No scythe of time offends thy regal face,
No water's thrall descends to heal thy wrath,
No Scylla or Charybdis mote thy word.
Thy flames need not the food our fires crave.
Through eons sittest thou enthroned, inured,
Holding silent vigil for sentries past,
Whose tributaries fall and ever rise
To prove thy reasoned judgments unprofaned.
O sovereign of a solitary place,
Mystery prince whose beams are so insured
To animate wanderers, song inspire,
Stones warm that proffer bread and grace,
Who art thou who remains through all that dies,
Whose ray unbounded fears no igneous tomb,
Whose charity stirs air and bud and lyre,
And soothes the lamb whose cries are oft unheard?
So Earth whose parts imperiled turn to dust,
Whose stones divide by stone or flood or flame,
Alters not her size nor lessens scope,
Nor does the Moon diminish though a stone,
Nor trim her nightly journeys to the morn,
Though mountains on the Moon may shrink to knolls.
(What fluted memory of an ammonite
Would feign outstrip their proud longevity?)
How parts decay while sums remain unchanged
Is something my poor mind could not array.
And yet what is by someone must be known,
Or how could riddles be so unrestrained
As to arise yet find nowhere to go?
Or why is such a puzzle in my thought
Again and again and nowhere to go?
Is thought itself not part of Nature’s skein,
A cry, a light, a sign, a spear, a naught,
Whose wisdom engenders nothing in vain?
So finite or infinite the All must be.
Yet if finite, then bounded by what?
If the All is what is, what surrounds it is-not.

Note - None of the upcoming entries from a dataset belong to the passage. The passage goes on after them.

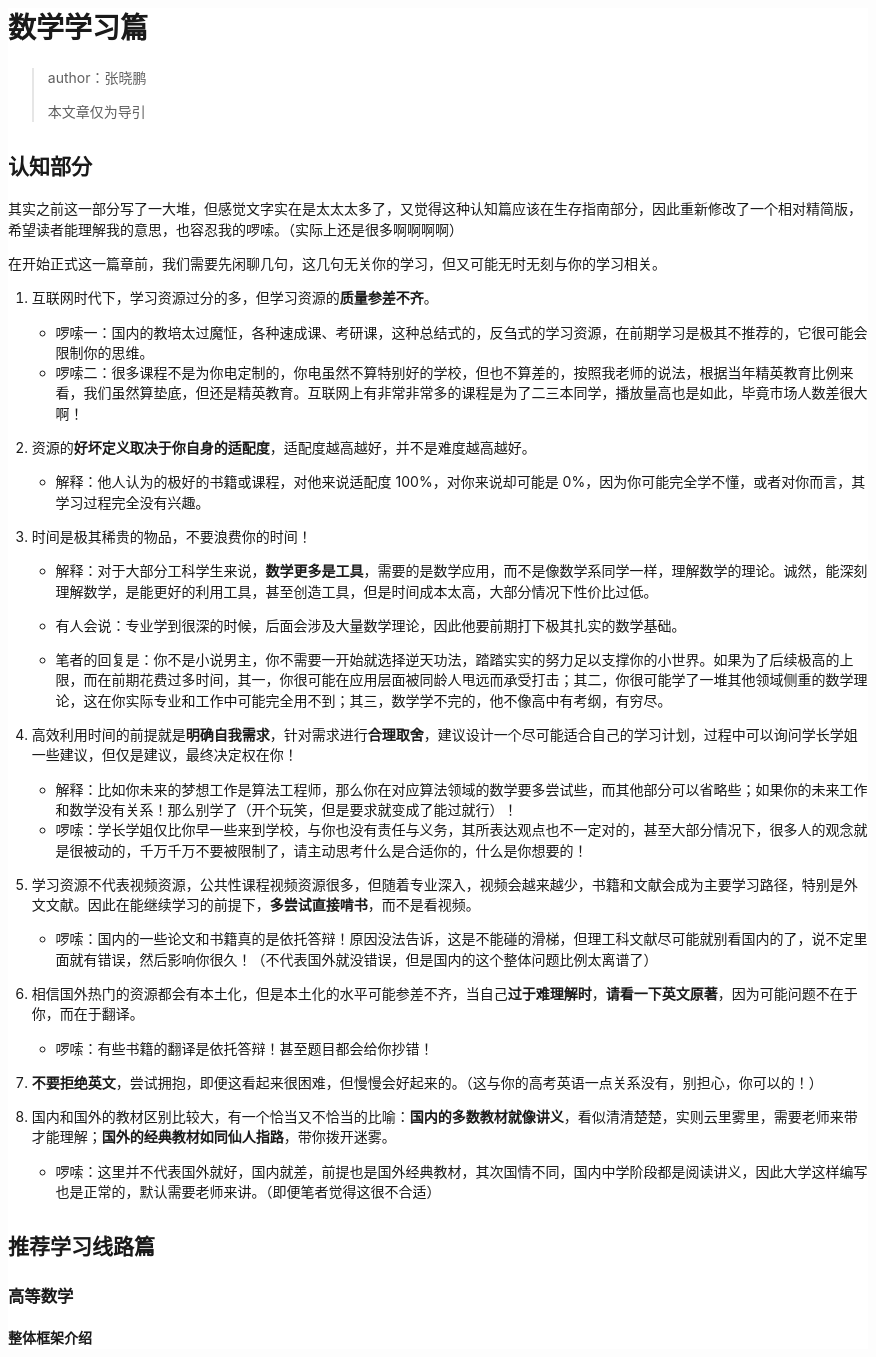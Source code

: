 # 数学学习篇

> author：张晓鹏
>
> 本文章仅为导引

## 认知部分

其实之前这一部分写了一大堆，但感觉文字实在是太太太多了，又觉得这种认知篇应该在生存指南部分，因此重新修改了一个相对精简版，希望读者能理解我的意思，也容忍我的啰嗦。（实际上还是很多啊啊啊啊）

在开始正式这一篇章前，我们需要先闲聊几句，这几句无关你的学习，但又可能无时无刻与你的学习相关。

1. 互联网时代下，学习资源过分的多，但学习资源的**质量参差不齐**。

   - 啰嗦一：国内的教培太过魔怔，各种速成课、考研课，这种总结式的，反刍式的学习资源，在前期学习是极其不推荐的，它很可能会限制你的思维。
   - 啰嗦二：很多课程不是为你电定制的，你电虽然不算特别好的学校，但也不算差的，按照我老师的说法，根据当年精英教育比例来看，我们虽然算垫底，但还是精英教育。互联网上有非常非常多的课程是为了二三本同学，播放量高也是如此，毕竟市场人数差很大啊！

2. 资源的**好坏定义取决于你自身的适配度**，适配度越高越好，并不是难度越高越好。

   - 解释：他人认为的极好的书籍或课程，对他来说适配度 100%，对你来说却可能是 0%，因为你可能完全学不懂，或者对你而言，其学习过程完全没有兴趣。

3. 时间是极其稀贵的物品，不要浪费你的时间！

   - 解释：对于大部分工科学生来说，**数学更多是工具**，需要的是数学应用，而不是像数学系同学一样，理解数学的理论。诚然，能深刻理解数学，是能更好的利用工具，甚至创造工具，但是时间成本太高，大部分情况下性价比过低。

   - 有人会说：专业学到很深的时候，后面会涉及大量数学理论，因此他要前期打下极其扎实的数学基础。

   - 笔者的回复是：你不是小说男主，你不需要一开始就选择逆天功法，踏踏实实的努力足以支撑你的小世界。如果为了后续极高的上限，而在前期花费过多时间，其一，你很可能在应用层面被同龄人甩远而承受打击；其二，你很可能学了一堆其他领域侧重的数学理论，这在你实际专业和工作中可能完全用不到；其三，数学学不完的，他不像高中有考纲，有穷尽。

4. 高效利用时间的前提就是**明确自我需求**，针对需求进行**合理取舍**，建议设计一个尽可能适合自己的学习计划，过程中可以询问学长学姐一些建议，但仅是建议，最终决定权在你！

   - 解释：比如你未来的梦想工作是算法工程师，那么你在对应算法领域的数学要多尝试些，而其他部分可以省略些；如果你的未来工作和数学没有关系！那么别学了（开个玩笑，但是要求就变成了能过就行）！
   - 啰嗦：学长学姐仅比你早一些来到学校，与你也没有责任与义务，其所表达观点也不一定对的，甚至大部分情况下，很多人的观念就是很被动的，千万千万不要被限制了，请主动思考什么是合适你的，什么是你想要的！

5. 学习资源不代表视频资源，公共性课程视频资源很多，但随着专业深入，视频会越来越少，书籍和文献会成为主要学习路径，特别是外文文献。因此在能继续学习的前提下，**多尝试直接啃书**，而不是看视频。

   - 啰嗦：国内的一些论文和书籍真的是依托答辩！原因没法告诉，这是不能碰的滑梯，但理工科文献尽可能就别看国内的了，说不定里面就有错误，然后影响你很久！（不代表国外就没错误，但是国内的这个整体问题比例太离谱了）

6. 相信国外热门的资源都会有本土化，但是本土化的水平可能参差不齐，当自己**过于难理解时**，**请看一下英文原著**，因为可能问题不在于你，而在于翻译。

   - 啰嗦：有些书籍的翻译是依托答辩！甚至题目都会给你抄错！

7. **不要拒绝英文**，尝试拥抱，即便这看起来很困难，但慢慢会好起来的。（这与你的高考英语一点关系没有，别担心，你可以的！）

8. 国内和国外的教材区别比较大，有一个恰当又不恰当的比喻：**国内的多数教材就像讲义**，看似清清楚楚，实则云里雾里，需要老师来带才能理解；**国外的经典教材如同仙人指路**，带你拨开迷雾。

   - 啰嗦：这里并不代表国外就好，国内就差，前提也是国外经典教材，其次国情不同，国内中学阶段都是阅读讲义，因此大学这样编写也是正常的，默认需要老师来讲。（即便笔者觉得这很不合适）

## 推荐学习线路篇

### 高等数学

#### 整体框架介绍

My mind cannot encompass such a not!
If infinite, then there is always more.
My mind cannot grasp hold of such a store!
And yet what is by someone must be known.
If the hieroglyph before my eyes
Proves my eyes unseeing where they see,
Then how much wonder heavenward must be,
Though aporia render me unwise.
For a mind that knows not what true knowing holds,
Yet knows beyond its own there is far more
To know that greater minds behold--
Or if no match twixt known and knower be--
What treasure could a knower hold in store
Who the greatest knowing could endure
What emerald mansions line a forest's bough!
If there's a knower greater than my mind,
And so the known is far beyond my ken,
Then o what gratitude I feel within,
As a joyous child absolved of every fault!
For images arise to let me in
To a dazzling field of dandelions, a cove
Where a rock gives birth to suns, a sun to streams,
Palaces of darkness turn to dreams,
While here I sing and marvel at thy vault,
And wake the words of wonderers for thy love.